Élections 2022, un vent de changement en Colombie

Les élections du Congrès et le référendum présidentiel du 13 mars ont donné la victoire à la coalition de centre-gauche Pacto Histórico, qui a obtenu le plus grand nombre de voix pour les chambres haute et basse du corps législatif. Pour la première fois dans l’histoire de la Colombie, les secteurs alternatifs sont la première force au Congrès.

Ces élections avaient pour but d’élire le Congrès pour le mandat 2022-2026 et d’organiser les consultations qui définiront les candidats à la présidence des trois coalitions concurrentes. La journée n’a pas été exempte de difficultés, telles que des défaillances dans le site web du bureau national de l’état civil, des accusations de possible corruption électorale dans 8 départements du pays et des actions de groupes armés illégaux visant à limiter le droit de vote dans les régions de Catatumbo et des Caraïbes.

Le taux d’abstention des électeurs est resté dans la moyenne historique, qui fluctue entre 50 et 60 %. Dans le cas de ces élections législatives, seulement 45% des personnes ayant le droit de vote ont exercé leur droit. Malgré le maintien du taux d’abstention, les résultats du dépouillement du scrutin indiquent un nouveau moment politique dans le pays.

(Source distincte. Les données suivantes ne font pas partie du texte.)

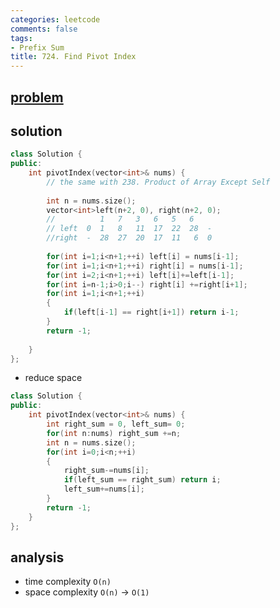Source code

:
 ```yaml
---
categories: leetcode
comments: false
tags:
- Prefix Sum
title: 724. Find Pivot Index
---
```


## [problem](https://leetcode.com/problems/find-pivot-index/)
## solution
```c++
class Solution {
public:
    int pivotIndex(vector<int>& nums) {
        // the same with 238. Product of Array Except Self
        
        int n = nums.size();
        vector<int>left(n+2, 0), right(n+2, 0);
        //          1   7   3   6   5   6
        // left  0  1   8   11  17  22  28  -
        //right  -  28  27  20  17  11   6  0
        
        for(int i=1;i<n+1;++i) left[i] = nums[i-1];
        for(int i=1;i<n+1;++i) right[i] = nums[i-1];
        for(int i=2;i<n+1;++i) left[i]+=left[i-1];
        for(int i=n-1;i>0;i--) right[i] +=right[i+1];
        for(int i=1;i<n+1;++i)
        {
            if(left[i-1] == right[i+1]) return i-1;
        }
        return -1;
        
    }
};
```
- reduce space 
```c++
class Solution {
public:
    int pivotIndex(vector<int>& nums) {
        int right_sum = 0, left_sum= 0;
        for(int n:nums) right_sum +=n;
        int n = nums.size();
        for(int i=0;i<n;++i)
        {
            right_sum-=nums[i];
            if(left_sum == right_sum) return i;
            left_sum+=nums[i];
        }
        return -1;
    }
};
```


## analysis
- time complexity `O(n)`
- space complexity `O(n)` -> `O(1)`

L’uribisme, au pouvoir depuis 20 ans, est en crise. Son parti politique, le Centre démocratique, a subi un effondrement au Congrès, perdant cinq sièges au Sénat et 17 à la Chambre des représentants. Des facteurs tels que le discrédit des forces de sécurité, les 73% de désapprobation du gouvernement Duque et la perte de la figure d’Álvaro Uribe, désormais plongé dans des procédures judiciaires, ont contribué au déclin de l’uribisme.

Dans le même temps, les secteurs alternatifs progressent dans les arènes de représentation. Le Pacte historique de convergence s’est positionné comme la première force politique au Congrès, remportant 31 sièges à la Chambre des représentants et 20 au Sénat. Cette victoire a été possible grâce au contrôle du dépouillement des votes par des milliers de bénévoles, tâche dont dépendait la reconnaissance de près de 400 000 votes non enregistrés en faveur du parti.

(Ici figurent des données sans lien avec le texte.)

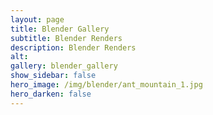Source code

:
 ```yaml
---
layout: page
title: Blender Gallery
subtitle: Blender Renders
description: Blender Renders
alt: 
gallery: blender_gallery
show_sidebar: false
hero_image: /img/blender/ant_mountain_1.jpg
hero_darken: false
---
```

Les résultats de ces élections sont révélateurs d’un changement culturel en Colombie. Francia Márquez, une femme noire militant pour l’environnement, a obtenu le deuxième plus grand nombre de voix lors des consultations présidentielles (après Gustavo Petro), battant les candidats des partis traditionnels soutenus par des machines politiques. Il convient également de noter que le Congrès élu compte la plus forte proportion de femmes de l’histoire (30 %) et que, pour la première fois, une femme palenquera[1] a obtenu un siège à l’assemblée législative.

Pour la première fois dans l’histoire du pays, la course présidentielle a des chances d’être remportée par un candidat ayant des sympathies pour la gauche. Le favori des sondages est Gustavo Petro, avec 37 % des voix, soit douze points d’avance sur le deuxième candidat le plus probable, Federico Gutiérrez, de la coalition de droite “Equipo por Colombia”.

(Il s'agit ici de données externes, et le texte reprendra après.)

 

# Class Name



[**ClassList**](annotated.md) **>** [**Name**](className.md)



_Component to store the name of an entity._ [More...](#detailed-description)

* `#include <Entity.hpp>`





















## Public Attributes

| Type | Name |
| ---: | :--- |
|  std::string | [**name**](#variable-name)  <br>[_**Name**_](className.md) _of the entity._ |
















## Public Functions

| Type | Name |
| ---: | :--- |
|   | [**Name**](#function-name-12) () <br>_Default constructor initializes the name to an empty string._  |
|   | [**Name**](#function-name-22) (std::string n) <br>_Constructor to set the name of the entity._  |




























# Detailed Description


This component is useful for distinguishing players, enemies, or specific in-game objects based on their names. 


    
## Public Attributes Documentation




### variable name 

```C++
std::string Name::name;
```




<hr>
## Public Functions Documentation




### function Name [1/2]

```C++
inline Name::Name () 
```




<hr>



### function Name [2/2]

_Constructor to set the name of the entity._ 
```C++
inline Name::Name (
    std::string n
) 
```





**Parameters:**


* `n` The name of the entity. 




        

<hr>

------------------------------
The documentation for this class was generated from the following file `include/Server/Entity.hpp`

Le premier tour des élections présidentielles aura lieu le 29 mai. Pour être élu président, un candidat doit obtenir la moitié plus un du total des voix ; si aucun candidat n’atteint cette majorité, un second tour sera organisé entre les deux candidats ayant obtenu le plus grand nombre de voix le 19 juin. Aujourd’hui, les forces progressistes resserrent les rangs dans la campagne de Gustavo Petro pour remporter la présidence au premier tour, autrement il sera difficile de battre la droite en bloc au second tour.


[1]Les communautés palenqueras sont les descendants de personnes réduites en esclavage qui, depuis le 15e siècle, se sont rebellées et ont fondé des territoires qu’elles ont appelés palenques, où elles s’organisent pour vivre de manière indépendante.